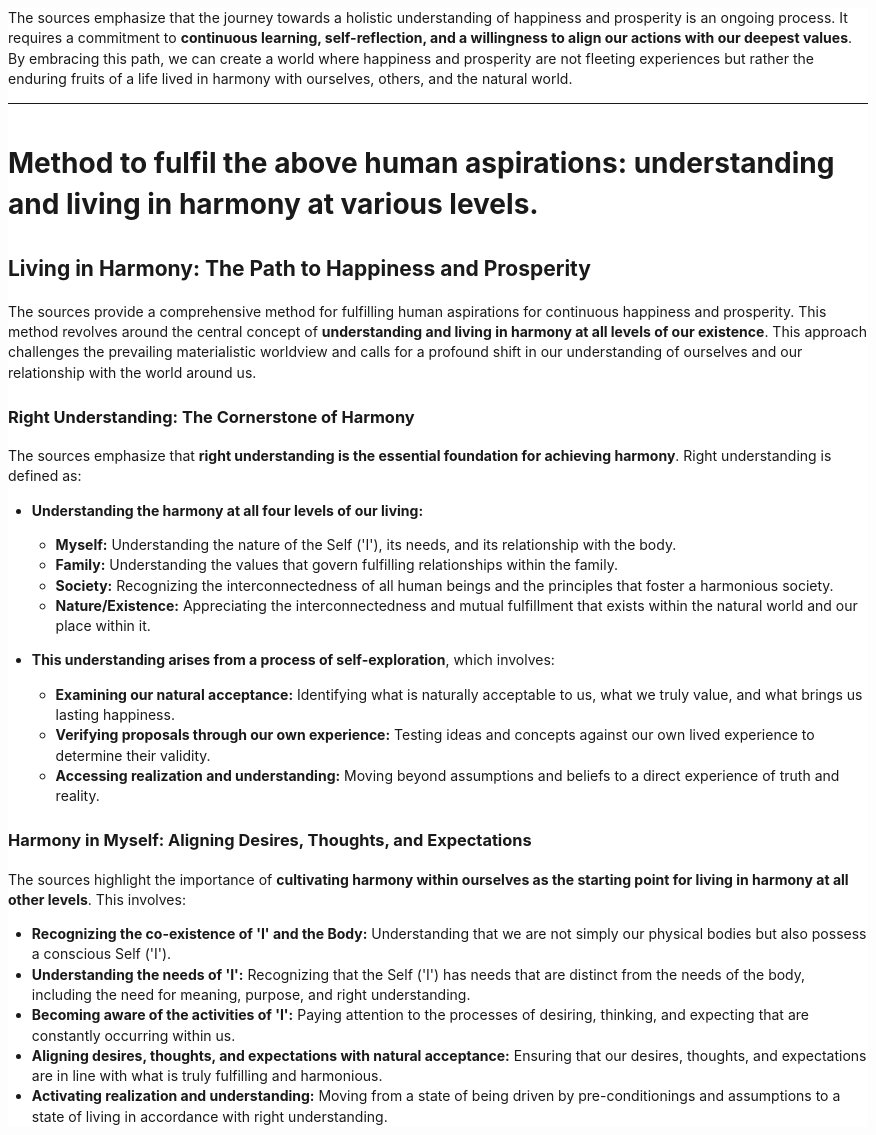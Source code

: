 The sources emphasize that the journey towards a holistic understanding of happiness and prosperity is an ongoing process. It requires a commitment to **continuous learning, self-reflection, and a willingness to align our actions with our deepest values**. By embracing this path, we can create a world where happiness and prosperity are not fleeting experiences but rather the enduring fruits of a life lived in harmony with ourselves, others, and the natural world.

---

# Method to fulfil the above human aspirations: understanding and living in harmony at various levels. 
## Living in Harmony: The Path to Happiness and Prosperity

The sources provide a comprehensive method for fulfilling human aspirations for continuous happiness and prosperity. This method revolves around the central concept of **understanding and living in harmony at all levels of our existence**. This approach challenges the prevailing materialistic worldview and calls for a profound shift in our understanding of ourselves and our relationship with the world around us.

### Right Understanding: The Cornerstone of Harmony

The sources emphasize that **right understanding is the essential foundation for achieving harmony**. Right understanding is defined as:

*   **Understanding the harmony at all four levels of our living:**
    *   **Myself:** Understanding the nature of the Self ('I'), its needs, and its relationship with the body.
    *   **Family:** Understanding the values that govern fulfilling relationships within the family.
    *   **Society:** Recognizing the interconnectedness of all human beings and the principles that foster a harmonious society.
    *   **Nature/Existence:** Appreciating the interconnectedness and mutual fulfillment that exists within the natural world and our place within it.

*   **This understanding arises from a process of self-exploration**, which involves:
    *   **Examining our natural acceptance:** Identifying what is naturally acceptable to us, what we truly value, and what brings us lasting happiness.
    *   **Verifying proposals through our own experience:** Testing ideas and concepts against our own lived experience to determine their validity.
    *   **Accessing realization and understanding:** Moving beyond assumptions and beliefs to a direct experience of truth and reality.

### Harmony in Myself: Aligning Desires, Thoughts, and Expectations

The sources highlight the importance of **cultivating harmony within ourselves as the starting point for living in harmony at all other levels**. This involves:

*   **Recognizing the co-existence of 'I' and the Body:** Understanding that we are not simply our physical bodies but also possess a conscious Self ('I').
*   **Understanding the needs of 'I':** Recognizing that the Self ('I') has needs that are distinct from the needs of the body, including the need for meaning, purpose, and right understanding.
*   **Becoming aware of the activities of 'I':** Paying attention to the processes of desiring, thinking, and expecting that are constantly occurring within us.
*   **Aligning desires, thoughts, and expectations with natural acceptance:** Ensuring that our desires, thoughts, and expectations are in line with what is truly fulfilling and harmonious.
*   **Activating realization and understanding:** Moving from a state of being driven by pre-conditionings and assumptions to a state of living in accordance with right understanding.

━━━━━━━━

Exercise brief:
Leaving out the images, return the entries above exactly as they read.

Answer area:
Source code

: The sources emphasize that the journey towards a holistic understanding of happiness and prosperity is an ongoing process. It requires a commitment to **continuous learning, self-reflection, and a willingness to align our actions with our deepest values**. By embracing this path, we can create a world where happiness and prosperity are not fleeting experiences but rather the enduring fruits of a life lived in harmony with ourselves, others, and the natural world.

---

# Method to fulfil the above human aspirations: understanding and living in harmony at various levels. 
## Living in Harmony: The Path to Happiness and Prosperity

The sources provide a comprehensive method for fulfilling human aspirations for continuous happiness and prosperity. This method revolves around the central concept of **understanding and living in harmony at all levels of our existence**. This approach challenges the prevailing materialistic worldview and calls for a profound shift in our understanding of ourselves and our relationship with the world around us.

### Right Understanding: The Cornerstone of Harmony

The sources emphasize that **right understanding is the essential foundation for achieving harmony**. Right understanding is defined as:

*   **Understanding the harmony at all four levels of our living:**
    *   **Myself:** Understanding the nature of the Self ('I'), its needs, and its relationship with the body.
    *   **Family:** Understanding the values that govern fulfilling relationships within the family.
    *   **Society:** Recognizing the interconnectedness of all human beings and the principles that foster a harmonious society.
    *   **Nature/Existence:** Appreciating the interconnectedness and mutual fulfillment that exists within the natural world and our place within it.

*   **This understanding arises from a process of self-exploration**, which involves:
    *   **Examining our natural acceptance:** Identifying what is naturally acceptable to us, what we truly value, and what brings us lasting happiness.
    *   **Verifying proposals through our own experience:** Testing ideas and concepts against our own lived experience to determine their validity.
    *   **Accessing realization and understanding:** Moving beyond assumptions and beliefs to a direct experience of truth and reality.

### Harmony in Myself: Aligning Desires, Thoughts, and Expectations

The sources highlight the importance of **cultivating harmony within ourselves as the starting point for living in harmony at all other levels**. This involves:

*   **Recognizing the co-existence of 'I' and the Body:** Understanding that we are not simply our physical bodies but also possess a conscious Self ('I').
*   **Understanding the needs of 'I':** Recognizing that the Self ('I') has needs that are distinct from the needs of the body, including the need for meaning, purpose, and right understanding.
*   **Becoming aware of the activities of 'I':** Paying attention to the processes of desiring, thinking, and expecting that are constantly occurring within us.
*   **Aligning desires, thoughts, and expectations with natural acceptance:** Ensuring that our desires, thoughts, and expectations are in line with what is truly fulfilling and harmonious.
*   **Activating realization and understanding:** Moving from a state of being driven by pre-conditionings and assumptions to a state of living in accordance with right understanding.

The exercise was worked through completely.